(Assignment)
Exact output of all the records is required.

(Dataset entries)
══════════

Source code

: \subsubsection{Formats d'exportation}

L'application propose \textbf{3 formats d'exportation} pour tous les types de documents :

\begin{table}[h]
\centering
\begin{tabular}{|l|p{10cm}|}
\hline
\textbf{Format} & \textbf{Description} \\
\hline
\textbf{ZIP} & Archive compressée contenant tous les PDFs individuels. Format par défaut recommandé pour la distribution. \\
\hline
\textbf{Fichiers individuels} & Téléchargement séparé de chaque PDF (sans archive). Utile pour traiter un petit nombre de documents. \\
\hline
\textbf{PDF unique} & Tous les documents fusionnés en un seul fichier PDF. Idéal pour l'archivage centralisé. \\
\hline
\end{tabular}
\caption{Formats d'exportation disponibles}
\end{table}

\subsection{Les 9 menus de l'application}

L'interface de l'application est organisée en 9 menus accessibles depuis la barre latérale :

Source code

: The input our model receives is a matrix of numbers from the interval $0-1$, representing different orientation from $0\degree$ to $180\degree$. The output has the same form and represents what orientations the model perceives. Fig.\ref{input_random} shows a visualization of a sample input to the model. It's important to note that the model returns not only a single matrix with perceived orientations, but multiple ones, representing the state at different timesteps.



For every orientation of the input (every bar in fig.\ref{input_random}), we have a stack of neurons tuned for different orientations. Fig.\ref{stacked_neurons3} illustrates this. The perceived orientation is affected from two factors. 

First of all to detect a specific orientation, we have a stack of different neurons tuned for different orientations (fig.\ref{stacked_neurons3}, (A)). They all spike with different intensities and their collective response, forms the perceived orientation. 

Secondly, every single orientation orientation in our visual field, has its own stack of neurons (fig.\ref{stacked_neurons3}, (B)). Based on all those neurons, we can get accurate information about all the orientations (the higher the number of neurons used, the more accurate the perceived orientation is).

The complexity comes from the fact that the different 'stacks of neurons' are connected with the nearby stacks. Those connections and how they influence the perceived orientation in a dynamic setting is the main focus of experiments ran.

══════════

(Exercise result)
Source code

: \subsubsection{Formats d'exportation}

L'application propose \textbf{3 formats d'exportation} pour tous les types de documents :

\begin{table}[h]
\centering
\begin{tabular}{|l|p{10cm}|}
\hline
\textbf{Format} & \textbf{Description} \\
\hline
\textbf{ZIP} & Archive compressée contenant tous les PDFs individuels. Format par défaut recommandé pour la distribution. \\
\hline
\textbf{Fichiers individuels} & Téléchargement séparé de chaque PDF (sans archive). Utile pour traiter un petit nombre de documents. \\
\hline
\textbf{PDF unique} & Tous les documents fusionnés en un seul fichier PDF. Idéal pour l'archivage centralisé. \\
\hline
\end{tabular}
\caption{Formats d'exportation disponibles}
\end{table}

\subsection{Les 9 menus de l'application}

L'interface de l'application est organisée en 9 menus accessibles depuis la barre latérale :

Source code

: The input our model receives is a matrix of numbers from the interval $0-1$, representing different orientation from $0\degree$ to $180\degree$. The output has the same form and represents what orientations the model perceives. Fig.\ref{input_random} shows a visualization of a sample input to the model. It's important to note that the model returns not only a single matrix with perceived orientations, but multiple ones, representing the state at different timesteps.



For every orientation of the input (every bar in fig.\ref{input_random}), we have a stack of neurons tuned for different orientations. Fig.\ref{stacked_neurons3} illustrates this. The perceived orientation is affected from two factors. 

First of all to detect a specific orientation, we have a stack of different neurons tuned for different orientations (fig.\ref{stacked_neurons3}, (A)). They all spike with different intensities and their collective response, forms the perceived orientation. 

Secondly, every single orientation orientation in our visual field, has its own stack of neurons (fig.\ref{stacked_neurons3}, (B)). Based on all those neurons, we can get accurate information about all the orientations (the higher the number of neurons used, the more accurate the perceived orientation is).

The complexity comes from the fact that the different 'stacks of neurons' are connected with the nearby stacks. Those connections and how they influence the perceived orientation in a dynamic setting is the main focus of experiments ran.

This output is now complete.